In consequence of this we had a long detour. Mostly this was all right, because we had got a jolly good audio book on the stereo, but despite this, after a while things became a bit grim. I was glad that Mark was driving, because eventually not going to sleep became an impossible struggle. My eyes were closing, and the story began to fade into the distance, and I had to keep eating jelly babies to stay awake.
It was five o’ clock in the morning when we finally chugged to a halt in our preferred lay-by just beside Lucy’s school.
I was too tired even to clean my teeth after all the jelly babies. We set the alarm for ten and collapsed.
When morning arrived we sat blearily in bed for a while, drinking coffee and trying to arrive at something that might be described as awakeness. This was a groaning, gritty-eyed sort of process.
After a while a text arrived from Lucy, wondering where we were, so we hurled the coffee cups into the sink and rushed off, tugging our clothes over our heads as we drove.
It was ace to see Lucy. We tumbled out of the camper van and hugged her excitedly. The dogs danced about excitedly and barked their heads off, and all things considered we probably made quite a spectacle of ourselves.
Lucy did not mind. She had a large pile of luggage, stacked tidily at the entrance to Cloisters, which is the inappropriately named lower sixth boarding house. Between us we lugged it all across the lawns and over to the camper van, at which a handful of milling parents were trying hard not to stare, because of being middle-class.
We were a bit early for the pub then, but that was all right, because I needed to wash up, and Mark needed to do something to the brakes to make them work with a bit more enthusiasm.
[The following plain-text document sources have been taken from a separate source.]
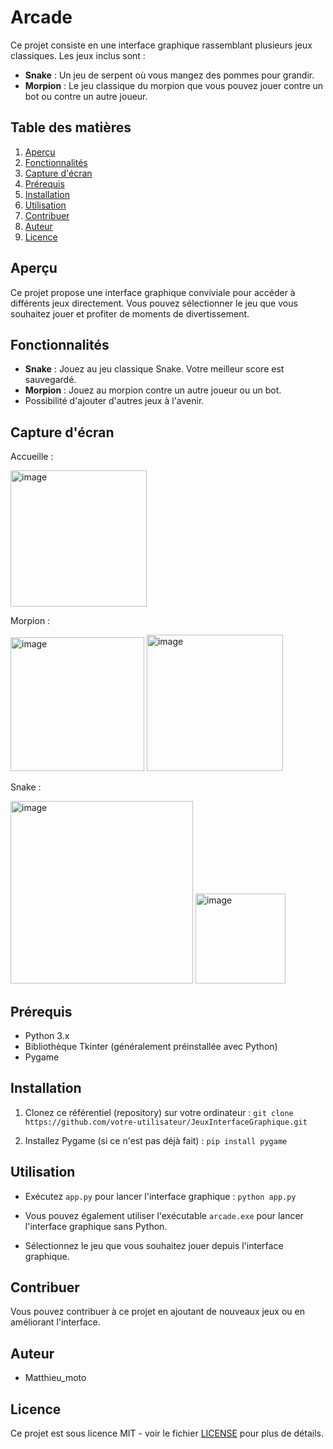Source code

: # Arcade

Ce projet consiste en une interface graphique rassemblant plusieurs jeux classiques. Les jeux inclus sont :
- **Snake** : Un jeu de serpent où vous mangez des pommes pour grandir.
- **Morpion** : Le jeu classique du morpion que vous pouvez jouer contre un bot ou contre un autre joueur.

## Table des matières
1. [Aperçu](#aperçu)
2. [Fonctionnalités](#fonctionnalités)
3. [Capture d'écran](#capture-décran)
4. [Prérequis](#prérequis)
5. [Installation](#installation)
6. [Utilisation](#utilisation)
7. [Contribuer](#contribuer)
8. [Auteur](#auteur)
9. [Licence](#licence)

## Aperçu
Ce projet propose une interface graphique conviviale pour accéder à différents jeux directement. Vous pouvez sélectionner le jeu que vous souhaitez jouer et profiter de moments de divertissement.

## Fonctionnalités
- **Snake** : Jouez au jeu classique Snake. Votre meilleur score est sauvegardé.
- **Morpion** : Jouez au morpion contre un autre joueur ou un bot.
- Possibilité d'ajouter d'autres jeux à l'avenir.

## Capture d'écran
Accueille :

<img width="218" alt="image" src="https://github.com/Matthieumoto/Arcade/assets/136125610/c26be02f-c7e2-4904-a117-85959ddb45a2">

Morpion :

<img width="214" alt="image" src="https://github.com/Matthieumoto/Arcade/assets/136125610/7b19e792-8196-476b-9d55-f0f724f76ef0">
<img width="218" alt="image" src="https://github.com/Matthieumoto/Arcade/assets/136125610/9fae03a3-61bc-4ccf-8932-0d3f99ec8b62">

Snake :

<img width="292" alt="image" src="https://github.com/Matthieumoto/Arcade/assets/136125610/20cca9a1-5dc3-44ec-a92e-e6419db5e0ef">
<img width="144" alt="image" src="https://github.com/Matthieumoto/Arcade/assets/136125610/036828a3-f141-48ba-8a6b-607f75e6d5d7">

## Prérequis
- Python 3.x
- Bibliothèque Tkinter (généralement préinstallée avec Python)
- Pygame

## Installation
1. Clonez ce référentiel (repository) sur votre ordinateur :
`git clone https://github.com/votre-utilisateur/JeuxInterfaceGraphique.git`

2. Installez Pygame (si ce n'est pas déjà fait) :
`pip install pygame`

## Utilisation
- Exécutez `app.py` pour lancer l'interface graphique :
`python app.py`

- Vous pouvez également utiliser l'exécutable `arcade.exe` pour lancer l'interface graphique sans Python.
- Sélectionnez le jeu que vous souhaitez jouer depuis l'interface graphique.

## Contribuer
Vous pouvez contribuer à ce projet en ajoutant de nouveaux jeux ou en améliorant l'interface.

## Auteur
- Matthieu_moto

## Licence
Ce projet est sous licence MIT - voir le fichier [LICENSE](LICENSE) pour plus de détails.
We stopped in the car park, and we had just got to the bit of brake-inspection where I had my foot on the pedal and Mark was sticking out from underneath the van shouting: “Up, down,” like a sergeant teaching press-ups to recruits, when Nan and Grandad turned up.
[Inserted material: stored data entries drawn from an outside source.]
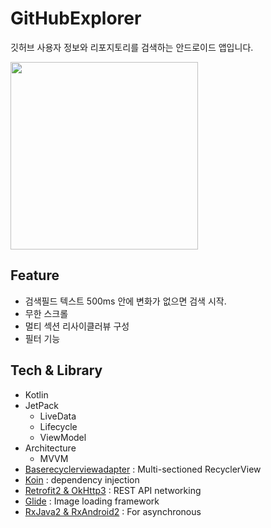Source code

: # GitHubExplorer
깃허브 사용자 정보와 리포지토리를 검색하는 안드로이드 앱입니다.

<img src = "https://user-images.githubusercontent.com/8165219/88750312-2b4a3200-d190-11ea-92a7-0fb2bc3995e4.gif" width="300px">

## Feature
- 검색필드 텍스트 500ms 안에 변화가 없으면 검색 시작.
- 무한 스크롤
- 멀티 섹션 리사이클러뷰 구성
- 필터 기능

## Tech & Library
- Kotlin
- JetPack
  - LiveData
  - Lifecycle
  - ViewModel
- Architecture
  - MVVM
- [Baserecyclerviewadapter](https://github.com/skydoves/BaseRecyclerViewAdapter) : Multi-sectioned RecyclerView
- [Koin](https://github.com/InsertKoinIO/koin) : dependency injection
- [Retrofit2 & OkHttp3](https://github.com/square/retrofit) : REST API networking
- [Glide](https://github.com/bumptech/glide) : Image loading framework
- [RxJava2 & RxAndroid2](https://github.com/ReactiveX/RxJava) : For asynchronous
We retired to the pub then, for a large glass of Shiraz for breakfast, closely followed by an enormous lunch, with pudding.
This, as always, was a jolly affair, and left us wishing that we all lived closer to one another, it would be splendid to do it every week.
When we returned to the camper van Lucy said, with mild interest:
”Is the kettle supposed to be on?”
I had put it on to wash up, and then forgotten in the excitement of seeing Nan and Grandad.
We had been in the pub for two hours.
You will be very pleased to hear that the camper van had not erupted into a hideous flaming inferno, although the plastic knob on the top of the kettle lid had melted.
We counted ourselves jolly fortunate, and then went back to bed, all of us, including the children.
When we woke up it was teatime, and time to go home and get ready for work.
We were late for work.
So far today I have managed to slope off from work early, have wine for breakfast, set the camper van on fire and then turn up for work late.
It has not been one of my more successful days.